Poacher Sansar Chand revealed Tibet, Nepal links: CBI
6th Feb., 2006
INEW
DELHI/JAIPUR: On Friday, Rajasthan police arrested Tibetan Neema Kampa
from Delhi's Azad Market. Police say every animal pelt that goes out of
India passes through the hands of his gang.
Poacher Sansar Chand, too, had told the Rajasthan Police and the CBI
that the hundreds of leopard and tiger skins he sold to international
dealers, mostly from Nepal, passed through Tibet.
Chand was arrested by Delhi Police on June 30, 2005. His interrogation
revealed the widespread network and the route of the international
wildlife trade. CBI officials say Chand has listed sales of hundreds,
even thousands of big cat skins to at least four Nepalese buyers.
“My Nepalese clients would order the skins on telephone and
there was never any problem in supply when they came to
Delhi,” Chand has confessed.
Chand allegedly said he stored the skins in cloth or leather godowns in
the Walled City. They'd be smuggled through the Indo-Nepal border
inside false cavities of buses or hidden inside consignments of
readymade garments. After Chand named his prominent Nepalese clients,
one of them, Tashi Tshering alias Chhewang, was arrested in Kathmandu
in December. Chhewang was an accomplice of Chand in three cases (in the
seizures made in Khaga, Kanpur and Delhi's Timarpur).
CBI officials say they are in the process of obtaining permission to
either question Chhewang in Kathmandu or obtain his interrogation
report. They are also in the process of transcribing the 31 tapes which
contain Chand's interrogation.
Chand had been questioned over 10 days by CBI sleuths. The four Nepalese buyers who figure in Chand's admissions includes:
- Tsering
Tamang: Sansar said he sold 300 tiger skins, 2,000 leapord skins, 6,000
fox skins and 4,000 cat skins to him. Meetings between the two would
take place in New Delhi's Connaught Place or Majnu Ka Tila.

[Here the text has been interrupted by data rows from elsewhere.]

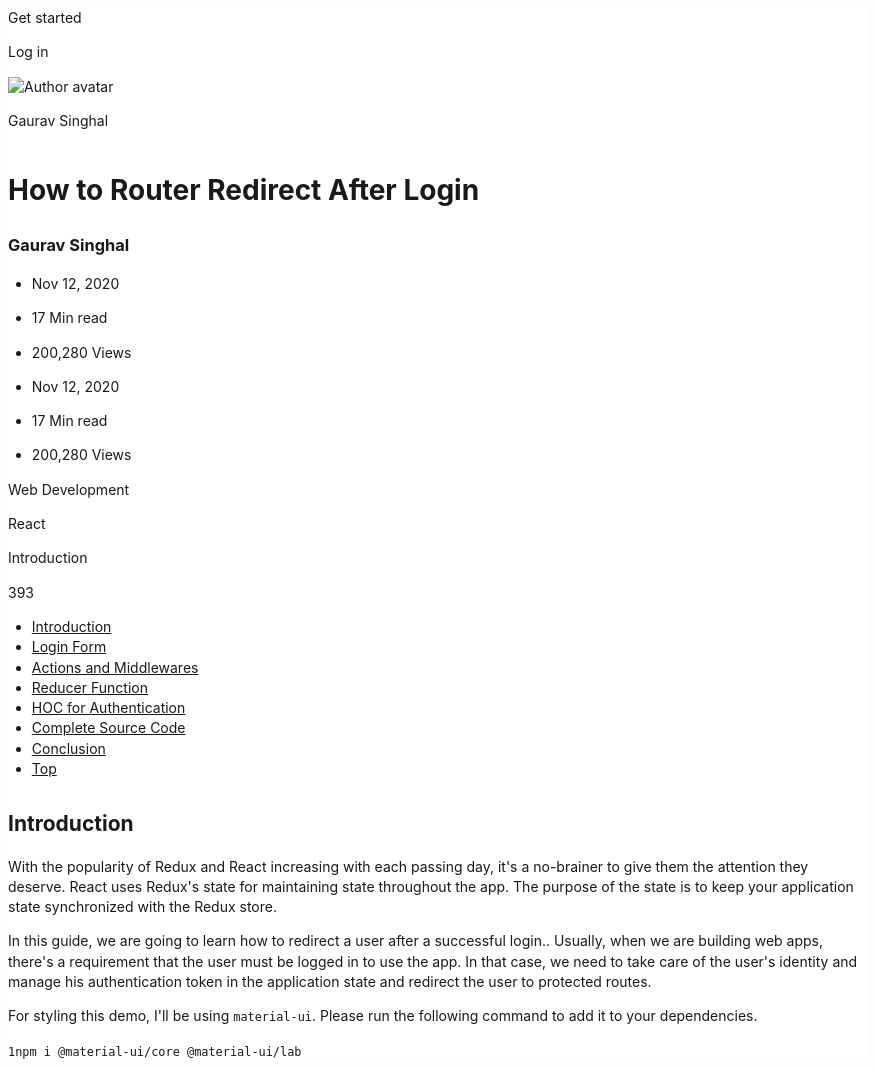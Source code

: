 <span data-css-15b13by="" aria-hidden="false">Get started</span>

<span data-css-15b13by="" aria-hidden="false">Log in</span>

<img src="../../pluralsight.imgix.net/author/lg/c7859b4f-a0e9-4f74-8559-62f43bdcabea.jpeg" alt="Author avatar" class="jsx-3841407315" />

Gaurav Singhal

How to Router Redirect After Login
==================================

### Gaurav Singhal

-   Nov 12, 2020
-   17 Min read
-   200,280 Views

-   Nov 12, 2020
-   <span class="jsx-3759398792" itemprop="timeRequired">17 Min</span> read
-   200,280 Views

<span class="jsx-3759398792"></span>

<span data-css-1997kh1="">Web Development</span>

<span class="jsx-3759398792"></span>

<span data-css-1997kh1=""> React</span>

Introduction

393

-   <a href="#module-introduction" class="menu-link">Introduction</a>
-   <a href="#module-loginform" class="menu-link">Login Form</a>
-   <a href="#module-actionsandmiddlewares" class="menu-link">Actions and Middlewares</a>
-   <a href="#module-reducerfunction" class="menu-link">Reducer Function</a>
-   <a href="#module-hocforauthentication" class="menu-link">HOC for Authentication</a>
-   <a href="#module-completesourcecode" class="menu-link">Complete Source Code</a>
-   <a href="#module-conclusion" class="menu-link">Conclusion</a>
-   <a href="#top" class="menu-link">Top</a>

Introduction
------------

With the popularity of Redux and React increasing with each passing day, it's a no-brainer to give them the attention they deserve. React uses Redux's state for maintaining state throughout the app. The purpose of the state is to keep your application state synchronized with the Redux store.

In this guide, we are going to learn how to redirect a user after a successful login.. Usually, when we are building web apps, there's a requirement that the user must be logged in to use the app. In that case, we need to take care of the user's identity and manage his authentication token in the application state and redirect the user to protected routes.

For styling this demo, I'll be using <span class="jsx-3120878690">`material-ui`</span>. Please run the following command to add it to your dependencies.

    1npm i @material-ui/core @material-ui/lab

- Tashi Tshering: Arrested. Sansar claimed to have sold 20 tiger skins, 60 leapord skins and 100 otter skins to him.
- Pema Limi: One of Chand's “biggest clients” since early '90s. Bought 50 tiger skins and 350 otter skins.
- Tenzing Lama: Allegedly bought 100 tiger skins, 70 leopard skins and 100 otter skins from Chand.
CBI
officials estimate that Chand, through his network, controlled almost
50 per cent of the trade. From an estimated Rs 5,000 in the '90s,
Sansar was getting Rs 60,000 for a tiger skin prior to his arrest.
Chand will often pass on intelligence to police about his rivals and
eliminate competition. His interrogation indicates he may have been
acting as a middleman for bigger players in Kashmir, Delhi and Nepal.
According to Chand's interrogation records with the Rajasthan police,
the traffic in animal skin is run by Kashmiri and Nepalese traders, for
whom Chand has been a supplier since early '80s.
Jaipur (North) SP Rajeev Sharma said Chand has named several persons in
connection with the trade. “Since we do not have the means to
further investigate his links, we have passed on the information to the
CBI.”
His first major clients were several Kashmiris engaged in the sale of
handicrafts. “They would buy from us and then take the raw
material to Kashmir, where it was used for manufacturing
handicrafts,” he allegedly said. He has named a few,
including a prominent handicrafts exporter based in New Delhi. But the
entry of Nepalese buyers edged out the Kashmiris from the market.
“The Nepalese traders started buying from me around 1988.
Prior to this, they would purchase the stuff from Kashmiris, who, in
turn, would buy from me,” he had said during interrogation.